What needs to be done
Though the entries hold pictures, only their text should be duplicated, exactly and in full.

Saved entries
- - - -

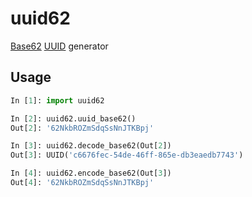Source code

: # uuid62

[Base62](https://en.wikipedia.org/wiki/Base62) [UUID](https://www.ietf.org/rfc/rfc4122.txt) generator


## Usage

```python
In [1]: import uuid62

In [2]: uuid62.uuid_base62()
Out[2]: '62NkbROZmSdqSsNnJTKBpj'

In [3]: uuid62.decode_base62(Out[2])
Out[3]: UUID('c6676fec-54de-46ff-865e-db3eaedb7743')

In [4]: uuid62.encode_base62(Out[3])
Out[4]: '62NkbROZmSdqSsNnJTKBpj'
```
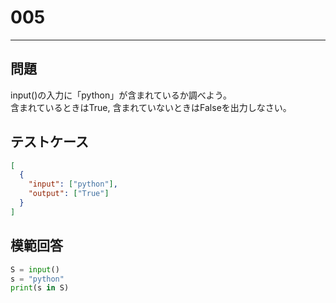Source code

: # 005

---

## 問題

input()の入力に「python」が含まれているか調べよう。<br>
含まれているときはTrue, 含まれていないときはFalseを出力しなさい。

## テストケース

```json
[
  {
    "input": ["python"],
    "output": ["True"]
  }
]
```

## 模範回答

```python
S = input()
s = "python"
print(s in S)
```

- - - -

Result for this task
Source code

: # uuid62

[Base62](https://en.wikipedia.org/wiki/Base62) [UUID](https://www.ietf.org/rfc/rfc4122.txt) generator


## Usage

```python
In [1]: import uuid62

In [2]: uuid62.uuid_base62()
Out[2]: '62NkbROZmSdqSsNnJTKBpj'

In [3]: uuid62.decode_base62(Out[2])
Out[3]: UUID('c6676fec-54de-46ff-865e-db3eaedb7743')

In [4]: uuid62.encode_base62(Out[3])
Out[4]: '62NkbROZmSdqSsNnJTKBpj'
```
Source code

: # 005

---

## 問題

input()の入力に「python」が含まれているか調べよう。<br>
含まれているときはTrue, 含まれていないときはFalseを出力しなさい。

## テストケース

```json
[
  {
    "input": ["python"],
    "output": ["True"]
  }
]
```

## 模範回答

```python
S = input()
s = "python"
print(s in S)
```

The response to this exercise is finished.